■ What is expected: Would you transcribe each entry that follows word for word, minus the images?

■ Task data:
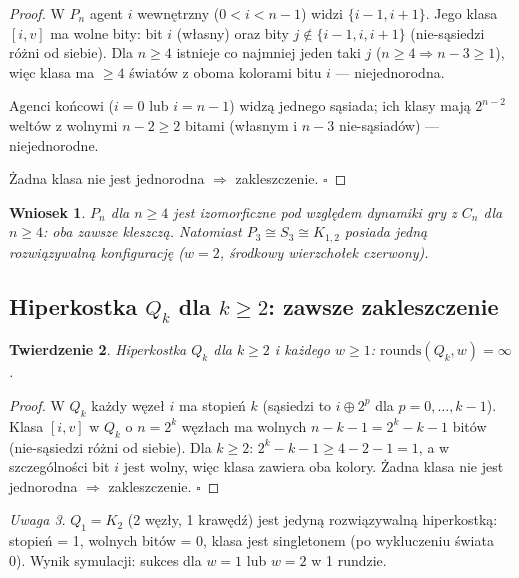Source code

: \documentclass[12pt,a4paper]{article}
\theoremstyle{plain}
\newtheorem{theorem}{Twierdzenie}[section]
\newtheorem{corollary}[theorem]{Wniosek}
\theoremstyle{definition}
\theoremstyle{remark}
\newtheorem{remark}[theorem]{Uwaga}
\newcommand{\rounds}{\mathrm{rounds}}
\begin{document}
\begin{proof}
W $P_n$ agent $i$ wewnętrzny ($0 < i < n{-}1$) widzi $\{i{-}1, i{+}1\}$. Jego klasa $[i,v]$ ma wolne bity: bit $i$ (własny) oraz bity $j \notin \{i{-}1,i,i{+}1\}$ (nie-sąsiedzi różni od siebie). Dla $n \ge 4$ istnieje co najmniej jeden taki $j$ ($n \ge 4 \Rightarrow n-3 \ge 1$), więc klasa ma $\ge 4$ światów z oboma kolorami bitu $i$ — niejednorodna.

Agenci końcowi ($i = 0$ lub $i = n{-}1$) widzą jednego sąsiada; ich klasy mają $2^{n-2}$ weltów z wolnymi $n-2 \ge 2$ bitami (własnym i $n-3$ nie-sąsiadów) — niejednorodne.

Żadna klasa nie jest jednorodna $\Rightarrow$ zakleszczenie. $\square$
\end{proof}

\begin{corollary}
$P_n$ dla $n \ge 4$ jest izomorficzne pod względem dynamiki gry z $C_n$ dla $n \ge 4$: oba zawsze kleszczą. Natomiast $P_3 \cong S_3 \cong K_{1,2}$ posiada jedną rozwiązywalną konfigurację ($w = 2$, środkowy wierzchołek czerwony).
\end{corollary}

\subsection{Hiperkostka $Q_k$ dla $k \ge 2$: zawsze zakleszczenie}
\label{sec:hypercube}

\begin{theorem}
\label{thm:hypercube}
Hiperkostka $Q_k$ dla $k \ge 2$ i każdego $w \ge 1$: $\rounds(Q_k,w) = \infty$.
\end{theorem}

\begin{proof}
W $Q_k$ każdy węzeł $i$ ma stopień $k$ (sąsiedzi to $i \oplus 2^p$ dla $p = 0,\ldots,k{-}1$). Klasa $[i,v]$ w $Q_k$ o $n = 2^k$ węzłach ma wolnych $n - k - 1 = 2^k - k - 1$ bitów (nie-sąsiedzi różni od siebie). Dla $k \ge 2$: $2^k - k - 1 \ge 4 - 2 - 1 = 1$, a w szczególności bit $i$ jest wolny, więc klasa zawiera oba kolory. Żadna klasa nie jest jednorodna $\Rightarrow$ zakleszczenie. $\square$
\end{proof}

\begin{remark}
$Q_1 = K_2$ (2 węzły, 1 krawędź) jest jedyną rozwiązywalną hiperkostką: stopień = 1, wolnych bitów = 0, klasa jest singletonem (po wykluczeniu świata 0). Wynik symulacji: sukces dla $w = 1$ lub $w = 2$ w 1 rundzie.
\end{remark}
\end{document}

■ Worked solution:
Source code

: \documentclass[12pt,a4paper]{article}
\theoremstyle{plain}
\newtheorem{theorem}{Twierdzenie}[section]
\newtheorem{corollary}[theorem]{Wniosek}
\theoremstyle{definition}
\theoremstyle{remark}
\newtheorem{remark}[theorem]{Uwaga}
\newcommand{\rounds}{\mathrm{rounds}}
\begin{document}
\begin{proof}
W $P_n$ agent $i$ wewnętrzny ($0 < i < n{-}1$) widzi $\{i{-}1, i{+}1\}$. Jego klasa $[i,v]$ ma wolne bity: bit $i$ (własny) oraz bity $j \notin \{i{-}1,i,i{+}1\}$ (nie-sąsiedzi różni od siebie). Dla $n \ge 4$ istnieje co najmniej jeden taki $j$ ($n \ge 4 \Rightarrow n-3 \ge 1$), więc klasa ma $\ge 4$ światów z oboma kolorami bitu $i$ — niejednorodna.

Agenci końcowi ($i = 0$ lub $i = n{-}1$) widzą jednego sąsiada; ich klasy mają $2^{n-2}$ weltów z wolnymi $n-2 \ge 2$ bitami (własnym i $n-3$ nie-sąsiadów) — niejednorodne.

Żadna klasa nie jest jednorodna $\Rightarrow$ zakleszczenie. $\square$
\end{proof}

\begin{corollary}
$P_n$ dla $n \ge 4$ jest izomorficzne pod względem dynamiki gry z $C_n$ dla $n \ge 4$: oba zawsze kleszczą. Natomiast $P_3 \cong S_3 \cong K_{1,2}$ posiada jedną rozwiązywalną konfigurację ($w = 2$, środkowy wierzchołek czerwony).
\end{corollary}

\subsection{Hiperkostka $Q_k$ dla $k \ge 2$: zawsze zakleszczenie}
\label{sec:hypercube}

\begin{theorem}
\label{thm:hypercube}
Hiperkostka $Q_k$ dla $k \ge 2$ i każdego $w \ge 1$: $\rounds(Q_k,w) = \infty$.
\end{theorem}

\begin{proof}
W $Q_k$ każdy węzeł $i$ ma stopień $k$ (sąsiedzi to $i \oplus 2^p$ dla $p = 0,\ldots,k{-}1$). Klasa $[i,v]$ w $Q_k$ o $n = 2^k$ węzłach ma wolnych $n - k - 1 = 2^k - k - 1$ bitów (nie-sąsiedzi różni od siebie). Dla $k \ge 2$: $2^k - k - 1 \ge 4 - 2 - 1 = 1$, a w szczególności bit $i$ jest wolny, więc klasa zawiera oba kolory. Żadna klasa nie jest jednorodna $\Rightarrow$ zakleszczenie. $\square$
\end{proof}

\begin{remark}
$Q_1 = K_2$ (2 węzły, 1 krawędź) jest jedyną rozwiązywalną hiperkostką: stopień = 1, wolnych bitów = 0, klasa jest singletonem (po wykluczeniu świata 0). Wynik symulacji: sukces dla $w = 1$ lub $w = 2$ w 1 rundzie.
\end{remark}
\end{document}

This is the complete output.